I have often heard someone during a speech putting forward an argument and then stitching it with the following expression: ‘XYZ (insert a successful person’s name) always followed this approach’. The next thing in the motivational lecture is that you can be like Mr/Ms XYZ if you also follow this approach. While giving you a line of action that might elevate your fortune, the speaker is actually elevating his/her own fortunes.
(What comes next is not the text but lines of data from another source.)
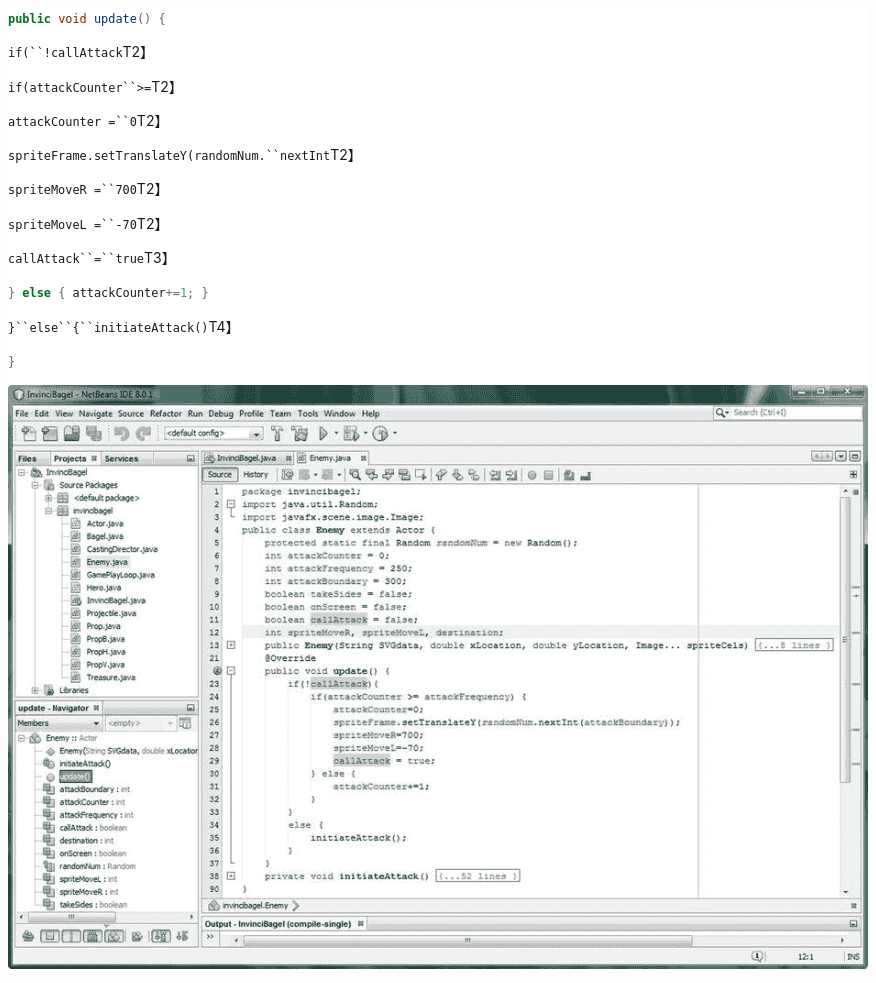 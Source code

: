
 ```java
public void update() {
```

`if(``!callAttack`T2】

`if(attackCounter``>=`T2】

`attackCounter =``0`T2】

`spriteFrame.setTranslateY(randomNum.``nextInt`T2】

`spriteMoveR =``700`T2】

`spriteMoveL =``-70`T2】

`callAttack``=``true`T3】

```java
} else { attackCounter+=1; }
```

`}``else``{``initiateAttack()`T4】

```java
}
```

![A978-1-4842-0415-3_17_Fig36_HTML.jpg](img/A978-1-4842-0415-3_17_Fig36_HTML.jpg)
The examples of Steve Jobs, Mark Zuckerberg, Richard Branson or Bill Gates are obviously old but relevant. If we want to know if dropping out from college increases our chance of remarkable success, we need to study the careers of thousands of college dropouts and analyze the results. This is the “the law of large numbers” and holds true in other situations. If we want to know the actual positive or negative outcome of a particular set of actions, we must refer to a few thousand cases where it was followed and a few thousand where it was not followed to detect any significant effect.
Today it is more evident in social media where it is easy to get jealous of someone looking so happy in the photos. However, the actual comparison should be between all the highs and lows they have experienced versus all the highs and lows you are experiencing. You might find that you are an overall happier and better person than the social media star.
So next time you hear about a simple argument followed by the example of a famous person, or find something completely in favour of the opinion you already have, think twice and apply the law of large numbers before convincing yourself and others about its wisdom.